◆ Problem
Please return exactly the lines from the one containing "## 📌 【DOpus资源管理器脚本程序】" through the end of the records, including both.

◆ Dataset entries
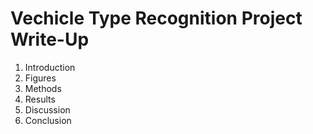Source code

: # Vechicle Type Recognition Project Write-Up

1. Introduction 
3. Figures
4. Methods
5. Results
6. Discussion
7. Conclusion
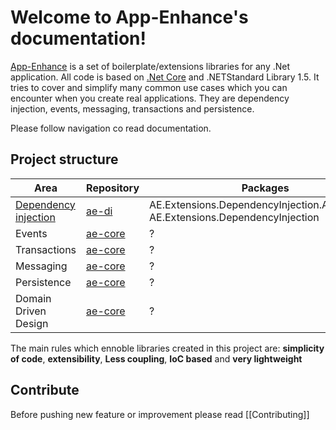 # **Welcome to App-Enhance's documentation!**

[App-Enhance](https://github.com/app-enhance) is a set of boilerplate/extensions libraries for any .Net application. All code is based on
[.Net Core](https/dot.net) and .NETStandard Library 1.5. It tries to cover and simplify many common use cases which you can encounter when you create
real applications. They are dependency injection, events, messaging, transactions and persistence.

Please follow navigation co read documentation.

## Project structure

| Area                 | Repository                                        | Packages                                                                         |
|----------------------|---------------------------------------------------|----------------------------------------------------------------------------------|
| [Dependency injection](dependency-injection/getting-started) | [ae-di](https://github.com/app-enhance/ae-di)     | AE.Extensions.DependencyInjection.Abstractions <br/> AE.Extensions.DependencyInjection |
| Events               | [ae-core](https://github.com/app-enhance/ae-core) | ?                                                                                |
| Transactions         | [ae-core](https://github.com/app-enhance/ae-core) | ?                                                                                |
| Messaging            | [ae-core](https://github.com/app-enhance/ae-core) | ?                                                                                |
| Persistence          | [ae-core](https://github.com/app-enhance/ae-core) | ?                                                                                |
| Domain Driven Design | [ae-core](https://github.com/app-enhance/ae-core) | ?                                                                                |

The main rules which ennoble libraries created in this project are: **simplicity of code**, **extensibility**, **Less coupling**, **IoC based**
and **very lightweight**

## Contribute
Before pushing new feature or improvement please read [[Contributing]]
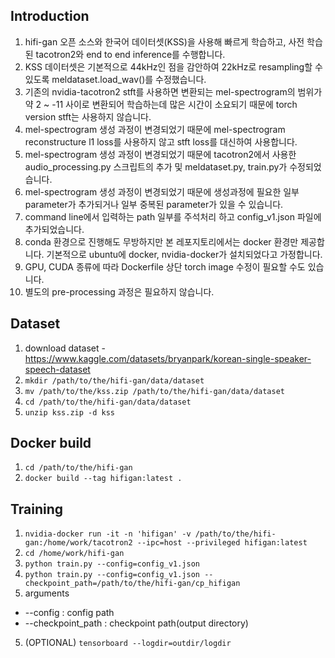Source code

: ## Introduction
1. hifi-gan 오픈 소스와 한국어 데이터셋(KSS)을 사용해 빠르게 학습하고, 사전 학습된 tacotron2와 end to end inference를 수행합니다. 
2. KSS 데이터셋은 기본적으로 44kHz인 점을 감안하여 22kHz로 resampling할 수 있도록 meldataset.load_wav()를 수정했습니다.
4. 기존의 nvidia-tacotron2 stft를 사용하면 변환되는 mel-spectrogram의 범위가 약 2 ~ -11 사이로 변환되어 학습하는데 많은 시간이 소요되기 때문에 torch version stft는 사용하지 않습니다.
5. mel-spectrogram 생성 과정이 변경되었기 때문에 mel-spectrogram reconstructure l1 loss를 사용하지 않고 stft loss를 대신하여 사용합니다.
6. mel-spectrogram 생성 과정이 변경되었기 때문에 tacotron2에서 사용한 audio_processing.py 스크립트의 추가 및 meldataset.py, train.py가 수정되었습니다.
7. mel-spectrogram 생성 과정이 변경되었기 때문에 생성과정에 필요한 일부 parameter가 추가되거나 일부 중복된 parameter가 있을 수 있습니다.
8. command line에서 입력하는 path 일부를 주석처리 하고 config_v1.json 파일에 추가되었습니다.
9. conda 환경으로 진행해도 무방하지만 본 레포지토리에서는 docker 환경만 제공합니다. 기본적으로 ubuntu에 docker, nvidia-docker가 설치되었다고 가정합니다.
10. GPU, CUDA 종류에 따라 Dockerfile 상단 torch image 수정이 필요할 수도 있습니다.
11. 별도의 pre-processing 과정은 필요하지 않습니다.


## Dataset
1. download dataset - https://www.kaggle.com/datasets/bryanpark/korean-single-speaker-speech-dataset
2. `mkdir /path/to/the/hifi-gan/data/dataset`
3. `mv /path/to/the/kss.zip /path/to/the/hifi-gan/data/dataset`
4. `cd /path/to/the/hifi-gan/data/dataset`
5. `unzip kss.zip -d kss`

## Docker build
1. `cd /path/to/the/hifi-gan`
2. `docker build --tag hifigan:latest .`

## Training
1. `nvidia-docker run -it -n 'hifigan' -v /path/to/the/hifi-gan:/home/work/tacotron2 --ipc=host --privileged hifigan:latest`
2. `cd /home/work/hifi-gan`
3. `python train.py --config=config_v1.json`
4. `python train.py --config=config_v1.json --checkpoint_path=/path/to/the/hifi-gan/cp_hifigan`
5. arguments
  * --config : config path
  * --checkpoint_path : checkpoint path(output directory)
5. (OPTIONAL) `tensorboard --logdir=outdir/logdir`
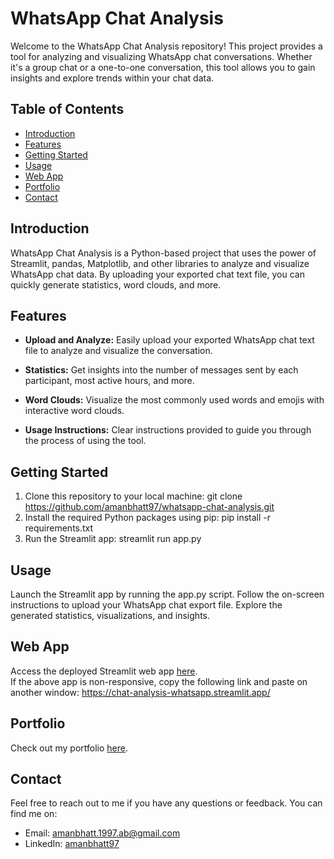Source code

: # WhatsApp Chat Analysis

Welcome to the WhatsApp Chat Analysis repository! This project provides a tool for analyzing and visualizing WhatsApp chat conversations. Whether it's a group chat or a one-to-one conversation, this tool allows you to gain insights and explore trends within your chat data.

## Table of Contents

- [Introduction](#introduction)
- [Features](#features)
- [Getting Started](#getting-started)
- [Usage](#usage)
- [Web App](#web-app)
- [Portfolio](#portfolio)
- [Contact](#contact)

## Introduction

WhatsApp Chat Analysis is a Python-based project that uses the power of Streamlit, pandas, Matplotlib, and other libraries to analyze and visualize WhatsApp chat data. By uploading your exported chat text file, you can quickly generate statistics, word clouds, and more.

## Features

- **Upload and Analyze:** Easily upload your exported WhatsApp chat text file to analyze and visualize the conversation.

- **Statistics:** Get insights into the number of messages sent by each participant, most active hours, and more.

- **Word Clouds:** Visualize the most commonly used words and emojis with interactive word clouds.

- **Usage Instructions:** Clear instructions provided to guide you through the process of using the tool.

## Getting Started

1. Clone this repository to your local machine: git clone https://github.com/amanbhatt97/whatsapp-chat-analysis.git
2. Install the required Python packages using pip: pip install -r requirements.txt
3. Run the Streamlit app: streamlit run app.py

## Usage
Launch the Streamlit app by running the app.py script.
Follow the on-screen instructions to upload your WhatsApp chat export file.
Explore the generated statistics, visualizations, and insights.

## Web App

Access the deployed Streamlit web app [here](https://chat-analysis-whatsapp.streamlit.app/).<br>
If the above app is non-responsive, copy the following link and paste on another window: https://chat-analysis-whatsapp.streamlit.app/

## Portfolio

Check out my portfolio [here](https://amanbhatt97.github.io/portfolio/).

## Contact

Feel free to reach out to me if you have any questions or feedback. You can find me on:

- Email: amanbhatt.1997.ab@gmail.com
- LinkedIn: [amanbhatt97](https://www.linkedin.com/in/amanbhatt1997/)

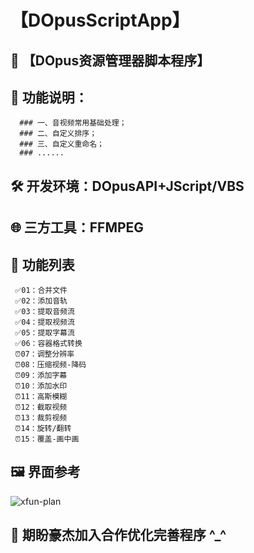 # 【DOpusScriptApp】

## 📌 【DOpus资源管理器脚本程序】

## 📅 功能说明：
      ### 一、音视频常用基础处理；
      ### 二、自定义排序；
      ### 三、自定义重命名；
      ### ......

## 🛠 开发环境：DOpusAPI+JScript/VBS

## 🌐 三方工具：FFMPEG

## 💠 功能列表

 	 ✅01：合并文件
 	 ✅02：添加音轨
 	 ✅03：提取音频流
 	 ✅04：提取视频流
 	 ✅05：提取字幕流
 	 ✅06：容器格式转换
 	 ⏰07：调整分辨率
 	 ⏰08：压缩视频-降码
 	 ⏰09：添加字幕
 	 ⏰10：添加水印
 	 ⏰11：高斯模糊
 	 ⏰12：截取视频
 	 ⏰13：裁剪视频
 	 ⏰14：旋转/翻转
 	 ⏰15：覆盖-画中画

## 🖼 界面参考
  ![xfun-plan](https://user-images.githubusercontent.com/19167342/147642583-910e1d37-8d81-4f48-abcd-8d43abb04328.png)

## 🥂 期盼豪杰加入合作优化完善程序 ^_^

◆ Solved exercise
## 📌 【DOpus资源管理器脚本程序】

## 📅 功能说明：
      ### 一、音视频常用基础处理；
      ### 二、自定义排序；
      ### 三、自定义重命名；
      ### ......

## 🛠 开发环境：DOpusAPI+JScript/VBS

## 🌐 三方工具：FFMPEG

## 💠 功能列表

 	 ✅01：合并文件
 	 ✅02：添加音轨
 	 ✅03：提取音频流
 	 ✅04：提取视频流
 	 ✅05：提取字幕流
 	 ✅06：容器格式转换
 	 ⏰07：调整分辨率
 	 ⏰08：压缩视频-降码
 	 ⏰09：添加字幕
 	 ⏰10：添加水印
 	 ⏰11：高斯模糊
 	 ⏰12：截取视频
 	 ⏰13：裁剪视频
 	 ⏰14：旋转/翻转
 	 ⏰15：覆盖-画中画

## 🖼 界面参考
  ![xfun-plan](https://user-images.githubusercontent.com/19167342/147642583-910e1d37-8d81-4f48-abcd-8d43abb04328.png)

## 🥂 期盼豪杰加入合作优化完善程序 ^_^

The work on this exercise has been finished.